Retail churn is different than most other forms of churn since every transaction could be that customer's last, or one of a long sequence of transactions.  Normally, churn is a classification problem, but I don't think that classification is appropriate for non-contractual cases. By means of example, suppose you run a retail hardware store.  A competitor opens closer to your most loyal customers and thus offers them the benefit of saving time.  Your most loyal customers may churn without showing any signs.  A typical classification algorithm would missclassify these customers, and cost your business in the long run.

When a customer churns from retail, their between transaction times are large.  Perhaps so large that it may prompt retailers to think "Wow, I haven't seen customer X in a long time". You could even say the time between transactions is *anomalously large*.  Thus, churn modelling in retail is not a classification problem, it is an anomaly detection problem.  In order to determine when your customers are churning or likely to churn, you need to know when they are displaying anomalously large between transaction times.

We first need an idea of what "anomalously" means.  I want to be able to make claims like "9 times out of 10, Customer X will make his next transaction within Y days".  If Customer X does not make another transaction within Y days, we know that there is only a 1 in 10 chance of this happening, and that this behaviour is anomalous.

To do this, we will need each customer's between transaction time distribution. This may be difficult to estimate, especially if the distribution is multimodal or irregular.  To avoid this difficulty, I'll take a non-parametric approach and use the Empirical Cumulative Distribution Function to approximate the quantiles of each customer's between transaction time distribution.  Once I have the ECDF, I can approximate the 90th percentile, and obtain estimates of the nature I've described above.
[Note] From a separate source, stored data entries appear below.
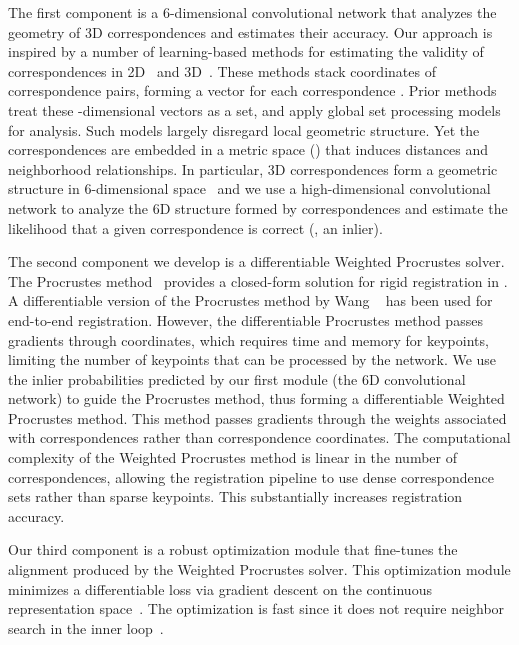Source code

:\documentclass[10pt,twocolumn,letterpaper]{article}
\begin{document}
The first component is a 6-dimensional convolutional network that analyzes the geometry of 3D correspondences and estimates their accuracy.
Our approach is inspired by a number of learning-based methods for estimating the validity of correspondences in 2D~\cite{Yi2018,Ranftl2018} and 3D~\cite{dias2019corr}. 
These methods stack coordinates of correspondence pairs, forming a vector  for each correspondence .
Prior methods treat these -dimensional vectors as a set, and apply global set processing models for analysis. Such models largely disregard local geometric structure. Yet the correspondences are embedded in a metric space () that induces distances and neighborhood relationships.
In particular, 3D correspondences form a geometric structure in 6-dimensional space~\cite{choy2020high} and we use a high-dimensional convolutional network to analyze the 6D structure formed by correspondences and estimate the likelihood that a given correspondence is correct (\ie, an inlier).



The second component we develop is a differentiable Weighted Procrustes solver. The Procrustes method~\cite{gower1975generalized} provides a closed-form solution for rigid registration in . A differentiable version of the Procrustes method by Wang \etal~\cite{wang2019deep} has been used for end-to-end registration.
However, the differentiable Procrustes method passes gradients through coordinates, which requires  time and memory for  keypoints, limiting the number of keypoints that can be processed by the network.
We use the inlier probabilities predicted by our first module (the 6D convolutional network) to guide the Procrustes method, thus forming a differentiable Weighted Procrustes method. This method passes gradients through the weights associated with correspondences rather than correspondence coordinates.
The computational complexity of the Weighted Procrustes method is linear in the number of correspondences, allowing the registration pipeline to use dense correspondence sets rather than sparse keypoints. This substantially increases registration accuracy.



Our third component is a robust optimization module that fine-tunes the alignment produced by the Weighted Procrustes solver.
This optimization module minimizes a differentiable loss via gradient descent on the continuous  representation space~\cite{zhou2019continuity}.
The optimization is fast since it does not require neighbor search in the inner loop~\cite{zhang1994iterative}.
\end{document}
To do demonstrate my methodology, I'll use retail data obtained from the [UCI Machine Learning Respository](http://archive.ics.uci.edu/ml/datasets/online+retail).  

Let's get started.


# Data Munging

The first thing we'll have to do is slurp in the data.  Once we do that, we'll find that the rows of the data contain information about products, such as: how many were bought (`Quantity`), the price per unit (`Price`), who bought the product (`Customer ID`), when the product was bought (`InvoiceDate`), and which transaction the product was bought under (`InvoiceNo`).

What I really need to know is who bought a product and when.  To do this, I can group by the `Invoice No`, `Customer ID`, and `Invoice Date`.  This will tell me when a customer made a distinct purchase.  We'll have to filter out the returns from the data set.  A return is made when `Quantity<0`, so that is easy enough using `filter`.  From there, we can determine the time between transactions for each customer.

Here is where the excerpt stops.